REQUIRED ACTION:
In the records below, find each line with the word "Policy" and copy it.

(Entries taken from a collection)
--------------------
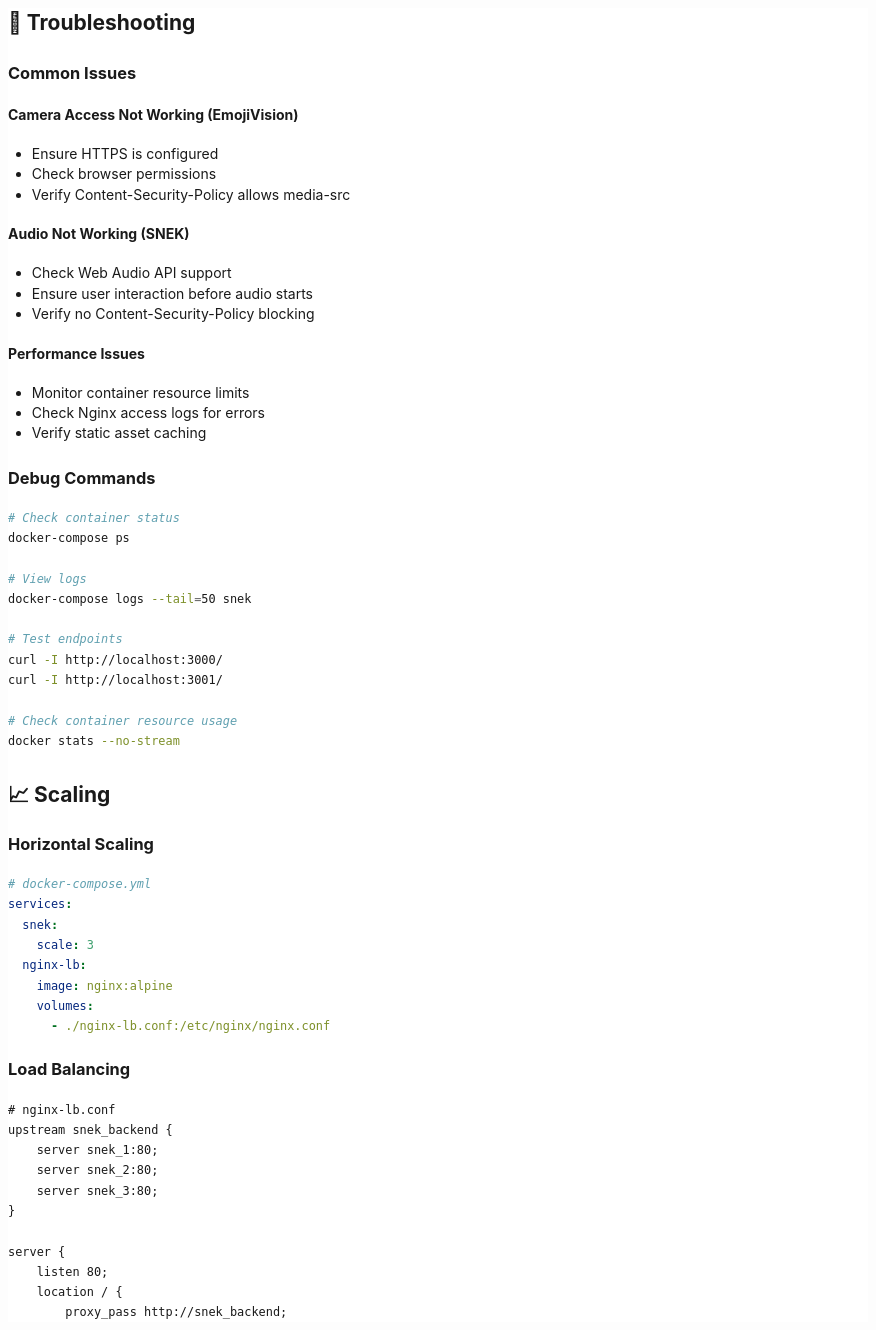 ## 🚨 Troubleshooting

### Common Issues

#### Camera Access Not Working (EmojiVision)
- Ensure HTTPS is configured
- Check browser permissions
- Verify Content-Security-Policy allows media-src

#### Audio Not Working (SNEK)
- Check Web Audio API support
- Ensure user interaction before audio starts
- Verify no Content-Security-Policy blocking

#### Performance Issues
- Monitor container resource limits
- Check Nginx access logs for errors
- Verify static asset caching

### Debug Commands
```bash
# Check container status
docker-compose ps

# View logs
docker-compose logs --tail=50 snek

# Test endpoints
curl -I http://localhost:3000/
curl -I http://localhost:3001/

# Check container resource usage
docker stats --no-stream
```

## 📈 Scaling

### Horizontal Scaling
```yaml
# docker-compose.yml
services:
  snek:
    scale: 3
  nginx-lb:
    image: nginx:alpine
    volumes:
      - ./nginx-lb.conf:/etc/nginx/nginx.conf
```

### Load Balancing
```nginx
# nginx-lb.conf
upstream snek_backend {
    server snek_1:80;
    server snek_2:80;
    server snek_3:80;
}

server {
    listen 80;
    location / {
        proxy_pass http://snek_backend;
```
--------------------
SOLUTION:
- Verify Content-Security-Policy allows media-src
- Verify no Content-Security-Policy blocking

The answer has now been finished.